▸ To do
Copy whichever lines of the data hold the word "pencil".

Dataset entries:
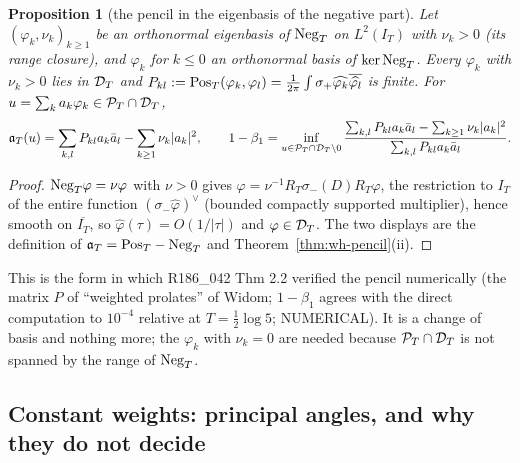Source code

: \documentclass[11pt]{amsart}
\newtheorem{proposition}[theorem]{Proposition}
\theoremstyle{definition}
\theoremstyle{remark}
\newcommand{\PT}{\mathcal P_T}
\newcommand{\IT}{I_T}
\begin{document}
\begin{proposition}[the pencil in the eigenbasis of the negative part]\label{prop:wh-basis}
Let $(\varphi_k,\nu_k)_{k\ge1}$ be an orthonormal eigenbasis of $\mathrm{Neg}_T$ on $L^2(\IT)$ with $\nu_k>0$
(its range closure), and $\varphi_k$ for $k\le0$ an orthonormal basis of $\ker\mathrm{Neg}_T$. Every $\varphi_k$ with
$\nu_k>0$ lies in $\mathcal D_T$ and $P_{kl}:=\mathrm{Pos}_T(\varphi_k,\varphi_l)=\frac1{2\pi}\int\sigma_+\widehat{\varphi_k}\overline{\widehat{\varphi_l}}$
is finite. For $u=\sum_ka_k\varphi_k\in\PT\cap\DT$,
\[
\fa(u)=\sum_{k,l}P_{kl}a_k\bar a_l-\sum_{k\ge1}\nu_k|a_k|^2,\qquad
1-\beta_1=\inf_{u\in\PT\cap\DT\setminus0}\frac{\sum_{k,l}P_{kl}a_k\bar a_l-\sum_{k\ge1}\nu_k|a_k|^2}{\sum_{k,l}P_{kl}a_k\bar a_l}.
\]
\end{proposition}
\begin{proof}
$\mathrm{Neg}_T\varphi=\nu\varphi$ with $\nu>0$ gives $\varphi=\nu^{-1}R_T\sigma_-(D)R_T\varphi$, the restriction to $\IT$ of the
entire function $(\sigma_-\widehat\varphi)^\vee$ (bounded compactly supported multiplier), hence smooth on $\overline{\IT}$,
so $\widehat\varphi(\tau)=O(1/|\tau|)$ and $\varphi\in\mathcal D_T$. The two displays are the definition of $\mathfrak a_T=\mathrm{Pos}_T-\mathrm{Neg}_T$ and
Theorem~\ref{thm:wh-pencil}(ii).
\end{proof}
This is the form in which R186\_042 Thm 2.2 verified the pencil numerically (the matrix $P$ of
``weighted prolates'' of Widom; $1-\beta_1$ agrees with the direct computation to $10^{-4}$ relative at
$T=\frac12\log5$; NUMERICAL). It is a change of basis and nothing more; the $\varphi_k$ with $\nu_k=0$ are
needed because $\PT\cap\DT$ is not spanned by the range of $\mathrm{Neg}_T$.

\subsection{Constant weights: principal angles, and why they do not decide}\label{subsec:wh-angles}
\end{document}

▸ Your solution
\begin{proposition}[the pencil in the eigenbasis of the negative part]\label{prop:wh-basis}
Theorem~\ref{thm:wh-pencil}(ii).
This is the form in which R186\_042 Thm 2.2 verified the pencil numerically (the matrix $P$ of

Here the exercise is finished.